With support from Program Kompetisi Kampus Merdeka, Agrotechnology held a “Biotechnology Guest Lecture” Session 3. The topic of the guest lecture was “Genome Editing”, which the resource person presented: Dr. Tri Joko Santosa, S.P., M.Sc., Head of the Research Institute for Industrial and Refreshing Crops (BALITTRI). Dr. Tri Joko Santosa, S.P., M.Sc. is a researcher in the field of Agricultural Biotechnology research. The BALITTRI work unit, under the Center for Plantation Research and Development, has the main task of researching industrial plants and refreshments. Plants included in BALITTRI’s fields include rubber, cocoa, vegetable candlenut, coffee, kola, iles-iles, tea, tamarine, macadamia, melinjo, jatropha, sunan candlenut, and research on biofuels.

The guest lecture was held on Wednesday, September 15, 2021, at 09.00 WIB by online Zoom. The guest lecture began with remarks by the Vice Chancellor for Academic Affairs UNS, Prof. Dr. Ir. Ahmad Yunus, M.S. and the Dean of the Faculty of Agriculture UNS, Prof. Dr. Ir. Samanhudi, S.P., M.Sc., IPM, ASEAN Eng. The guest lecture was guided by moderator Andriyana Setyawati, S.P., M.P., Ph.D. Also present was the Head of the UNS Agrotechnology Study Program, Dr. Ir. Parjanto, M.P., Chairperson in Charge of PKKM, Prof. Dr. Ir. Endang Yuniastuti, M.Sc., Head of PIC Dr. Ir. Amalia Tetrani Sakya, M.P., M.Phil., and lecturers and students of the UNS Agrotechnology Study Program. Participants came from various institutions such as Universitas Sebelas Maret, Universitas Merdeka Madiun, Universitas Pembangunan “Veteran” Jawa Timur, BBPPTP Surabaya and Universitas Jember.

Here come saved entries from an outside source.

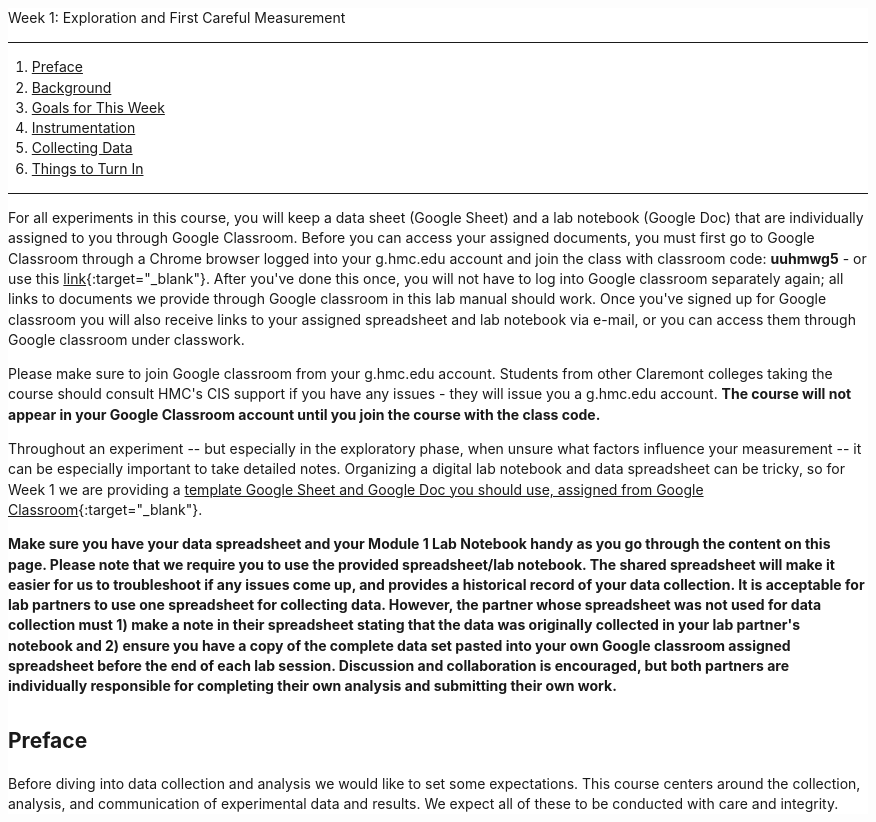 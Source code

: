  Week 1: Exploration and First Careful Measurement



--------------
1. [Preface](#preface)
2. [Background](#background)
3. [Goals for This Week](#goals-for-this-week)
4. [Instrumentation](#instrumentation)
5. [Collecting Data](#collecting-data) 
6. [Things to Turn In](#things-to-turn-in)

--------------



For all experiments in this course, you will keep a data sheet (Google Sheet) and a lab notebook (Google Doc) that are individually assigned to you through Google Classroom.  Before you can access your assigned documents, you must first go to Google Classroom through a Chrome browser logged into your g.hmc.edu account and join the class with classroom code: **uuhmwg5** - or use this [link](https://classroom.google.com/c/NDk3MzIzMTc5MDg1?cjc=uuhmwg5){:target="_blank"}. After you've done this once, you will not have to log into Google classroom separately again; all links to documents we provide through Google classroom in this lab manual should work.  Once you've signed up for Google classroom you will also receive links to your assigned spreadsheet and lab notebook via e-mail, or you can access them through Google classroom under classwork.

Please make sure to join Google classroom from your g.hmc.edu account. Students from other Claremont colleges taking the course should consult HMC's CIS support if you have any issues - they will issue you a g.hmc.edu account. **The course will not appear in your Google Classroom account until you join the course with the class code.**

Throughout an experiment -- but especially in the exploratory phase, when unsure what factors influence your measurement -- it can be especially important to take detailed notes. Organizing a digital lab notebook and data spreadsheet can be tricky, so for Week 1 we are providing a [template Google Sheet and Google Doc you should use, assigned from Google Classroom](https://classroom.google.com/c/NDk3MzIzMTc5MDg1?cjc=uuhmwg5){:target="_blank"}. 

**Make sure you have your data spreadsheet and your Module 1 Lab Notebook handy as you go through the content on this page. Please note that we require you to use the provided spreadsheet/lab notebook. The shared spreadsheet will make it easier for us to troubleshoot if any issues come up, and provides a historical record of your data collection. It is acceptable for lab partners to use one spreadsheet for collecting data. However, the partner whose spreadsheet was not used for data collection must 1) make a note in their spreadsheet stating that the data was originally collected in your lab partner's notebook and 2) ensure you have a copy of the complete data set pasted into your own Google classroom assigned spreadsheet before the end of each lab session. Discussion and collaboration is encouraged, but both partners are individually responsible for completing their own analysis and submitting their own work.**


## Preface


Before diving into data collection and analysis we would like to set some expectations. This course centers around the collection, analysis, and communication of experimental data and results. We expect all of these to be conducted with care and integrity.
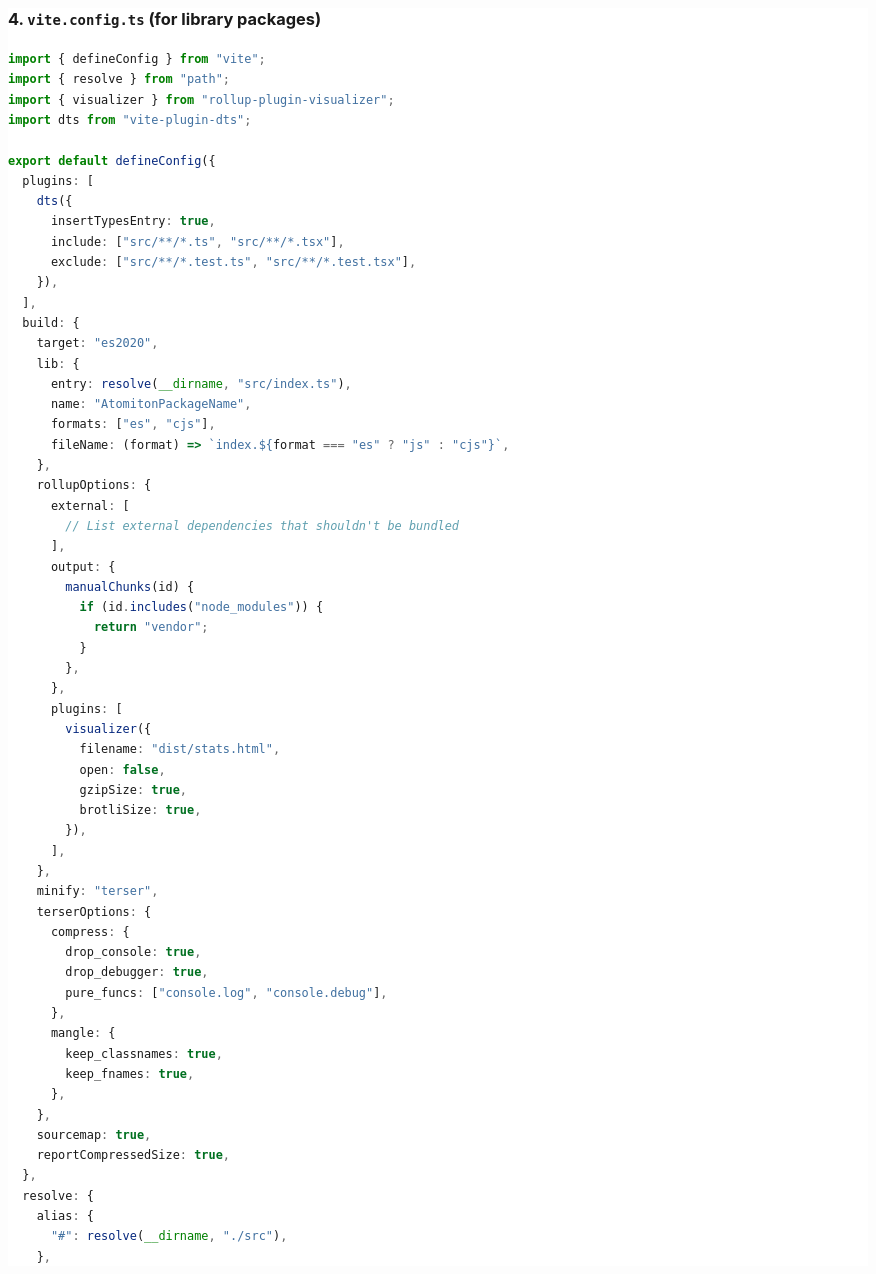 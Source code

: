 ### 4. `vite.config.ts` (for library packages)

```ts
import { defineConfig } from "vite";
import { resolve } from "path";
import { visualizer } from "rollup-plugin-visualizer";
import dts from "vite-plugin-dts";

export default defineConfig({
  plugins: [
    dts({
      insertTypesEntry: true,
      include: ["src/**/*.ts", "src/**/*.tsx"],
      exclude: ["src/**/*.test.ts", "src/**/*.test.tsx"],
    }),
  ],
  build: {
    target: "es2020",
    lib: {
      entry: resolve(__dirname, "src/index.ts"),
      name: "AtomitonPackageName",
      formats: ["es", "cjs"],
      fileName: (format) => `index.${format === "es" ? "js" : "cjs"}`,
    },
    rollupOptions: {
      external: [
        // List external dependencies that shouldn't be bundled
      ],
      output: {
        manualChunks(id) {
          if (id.includes("node_modules")) {
            return "vendor";
          }
        },
      },
      plugins: [
        visualizer({
          filename: "dist/stats.html",
          open: false,
          gzipSize: true,
          brotliSize: true,
        }),
      ],
    },
    minify: "terser",
    terserOptions: {
      compress: {
        drop_console: true,
        drop_debugger: true,
        pure_funcs: ["console.log", "console.debug"],
      },
      mangle: {
        keep_classnames: true,
        keep_fnames: true,
      },
    },
    sourcemap: true,
    reportCompressedSize: true,
  },
  resolve: {
    alias: {
      "#": resolve(__dirname, "./src"),
    },
``` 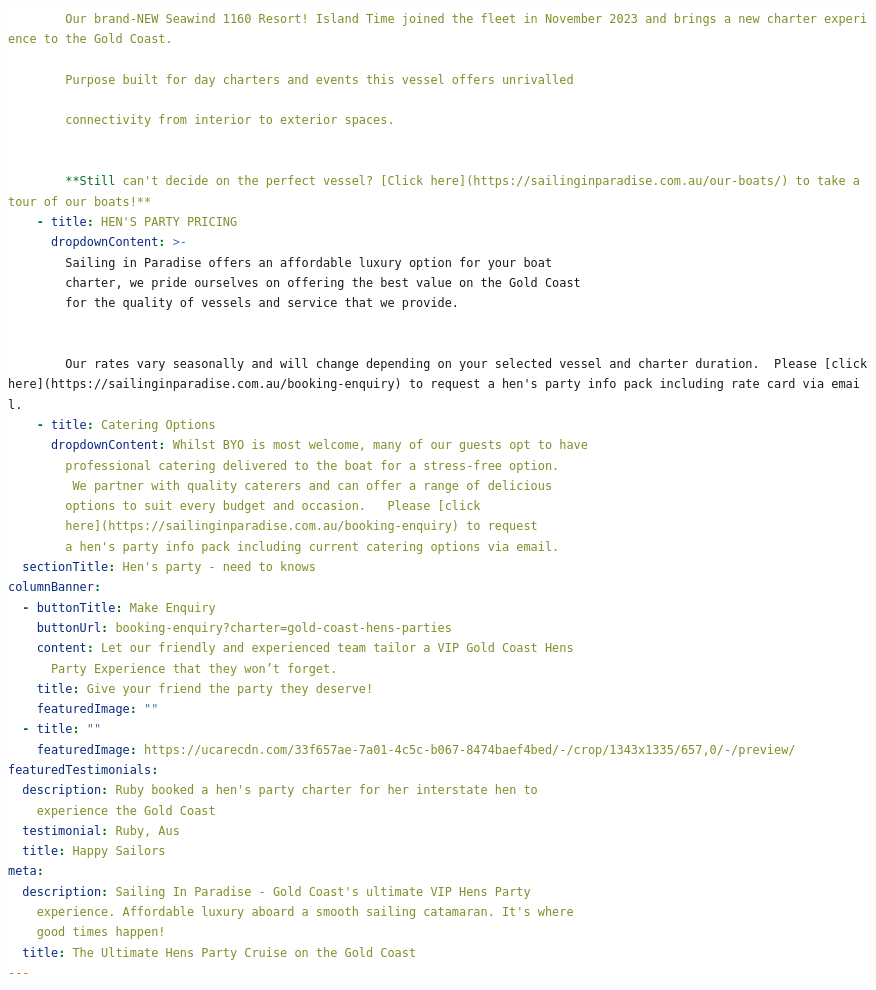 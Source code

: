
 ```yaml
        Our brand-NEW Seawind 1160 Resort! Island Time joined the fleet in November 2023 and brings a new charter experience to the Gold Coast.

        Purpose built for day charters and events this vessel offers unrivalled

        connectivity from interior to exterior spaces. 


        **Still can't decide on the perfect vessel? [Click here](https://sailinginparadise.com.au/our-boats/) to take a tour of our boats!**
    - title: HEN'S PARTY PRICING
      dropdownContent: >-
        Sailing in Paradise offers an affordable luxury option for your boat
        charter, we pride ourselves on offering the best value on the Gold Coast
        for the quality of vessels and service that we provide.


        Our rates vary seasonally and will change depending on your selected vessel and charter duration.  Please [click here](https://sailinginparadise.com.au/booking-enquiry) to request a hen's party info pack including rate card via email.
    - title: Catering Options
      dropdownContent: Whilst BYO is most welcome, many of our guests opt to have
        professional catering delivered to the boat for a stress-free option. 
         We partner with quality caterers and can offer a range of delicious
        options to suit every budget and occasion.   Please [click
        here](https://sailinginparadise.com.au/booking-enquiry) to request
        a hen's party info pack including current catering options via email.
  sectionTitle: Hen's party - need to knows
columnBanner:
  - buttonTitle: Make Enquiry
    buttonUrl: booking-enquiry?charter=gold-coast-hens-parties
    content: Let our friendly and experienced team tailor a VIP Gold Coast Hens
      Party Experience that they won’t forget.
    title: Give your friend the party they deserve!
    featuredImage: ""
  - title: ""
    featuredImage: https://ucarecdn.com/33f657ae-7a01-4c5c-b067-8474baef4bed/-/crop/1343x1335/657,0/-/preview/
featuredTestimonials:
  description: Ruby booked a hen's party charter for her interstate hen to
    experience the Gold Coast
  testimonial: Ruby, Aus
  title: Happy Sailors
meta:
  description: Sailing In Paradise - Gold Coast's ultimate VIP Hens Party
    experience. Affordable luxury aboard a smooth sailing catamaran. It's where
    good times happen!
  title: The Ultimate Hens Party Cruise on the Gold Coast
---
```

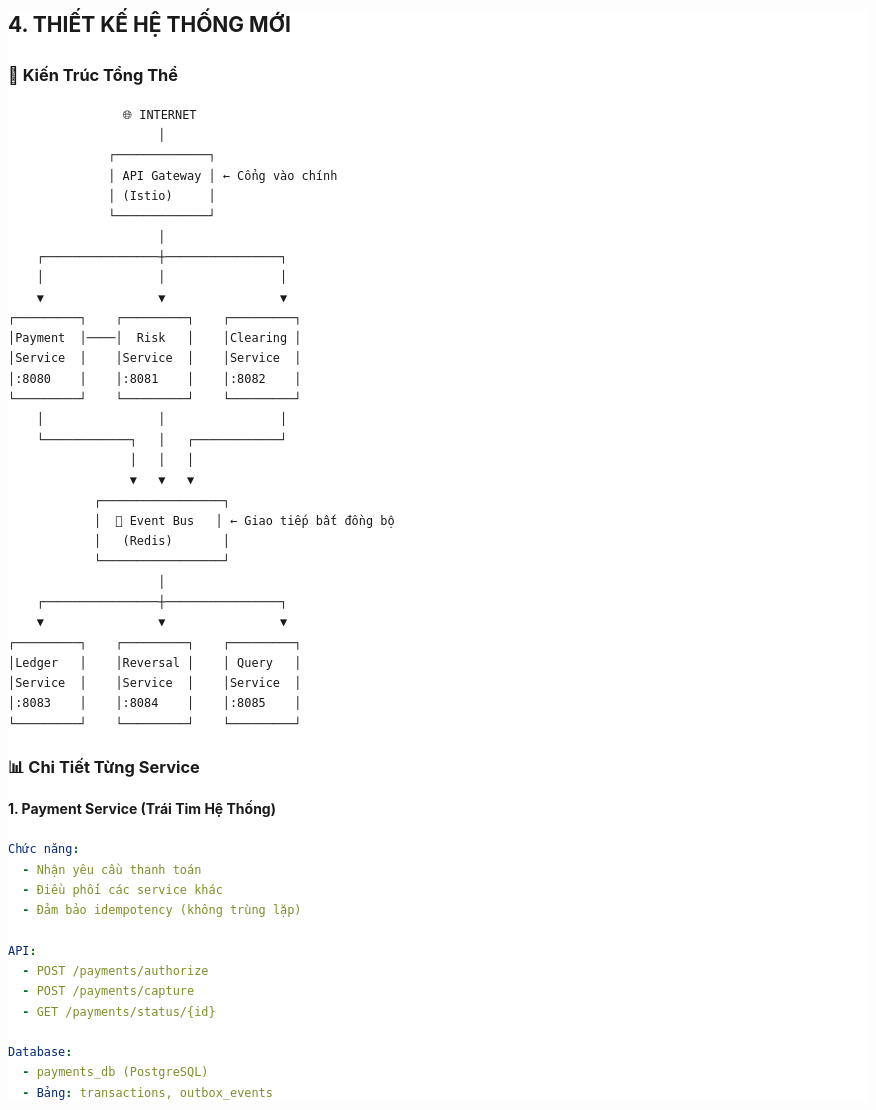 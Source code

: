 
## 4. **THIẾT KẾ HỆ THỐNG MỚI**

### 🎯 **Kiến Trúc Tổng Thể**

```
                🌐 INTERNET
                     │
              ┌─────────────┐
              │ API Gateway │ ← Cổng vào chính
              │ (Istio)     │
              └─────────────┘
                     │
    ┌────────────────┼────────────────┐
    │                │                │
    ▼                ▼                ▼
┌─────────┐    ┌─────────┐    ┌─────────┐
│Payment  │────│  Risk   │    │Clearing │
│Service  │    │Service  │    │Service  │
│:8080    │    │:8081    │    │:8082    │
└─────────┘    └─────────┘    └─────────┘
    │                │                │
    └────────────┐   │   ┌────────────┘
                 │   │   │
                 ▼   ▼   ▼
            ┌─────────────────┐
            │  📨 Event Bus   │ ← Giao tiếp bất đồng bộ
            │   (Redis)       │
            └─────────────────┘
                     │
    ┌────────────────┼────────────────┐
    ▼                ▼                ▼
┌─────────┐    ┌─────────┐    ┌─────────┐
│Ledger   │    │Reversal │    │ Query   │
│Service  │    │Service  │    │Service  │
│:8083    │    │:8084    │    │:8085    │
└─────────┘    └─────────┘    └─────────┘
```

### 📊 **Chi Tiết Từng Service**

#### **1. Payment Service (Trái Tim Hệ Thống)**
```yaml
Chức năng:
  - Nhận yêu cầu thanh toán
  - Điều phối các service khác
  - Đảm bảo idempotency (không trùng lặp)

API:
  - POST /payments/authorize
  - POST /payments/capture
  - GET /payments/status/{id}

Database:
  - payments_db (PostgreSQL)
  - Bảng: transactions, outbox_events
```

As presented by Dr. Tri Joko Santosa, S.P., M.Sc., the material on genome editing is a gene/genome modification technology where DNA sequences can be inserted, replaced, deleted, and transferred with precision with the help of enzymes that function as molecular scissors on specific/non-random targets. The stages of genome editing are designing the design (for 3-5 days), construction (for 1 week), genetic cargo, genome editing (for 2-10 weeks), callus regeneration (for 2-10 weeks) until the edited plants grow. The prospect of genome editing for the improvement of crops has great prospects because the advantages of this technique are simpler, more precise and relatively faster. CRISPR/Cas9 technology has a simple construction, is cheaper, has higher editing efficiency, and is capable of multi-site editing. In addition, CRISPR/Cas9 technology has been applied to improve the properties of many agricultural commodities.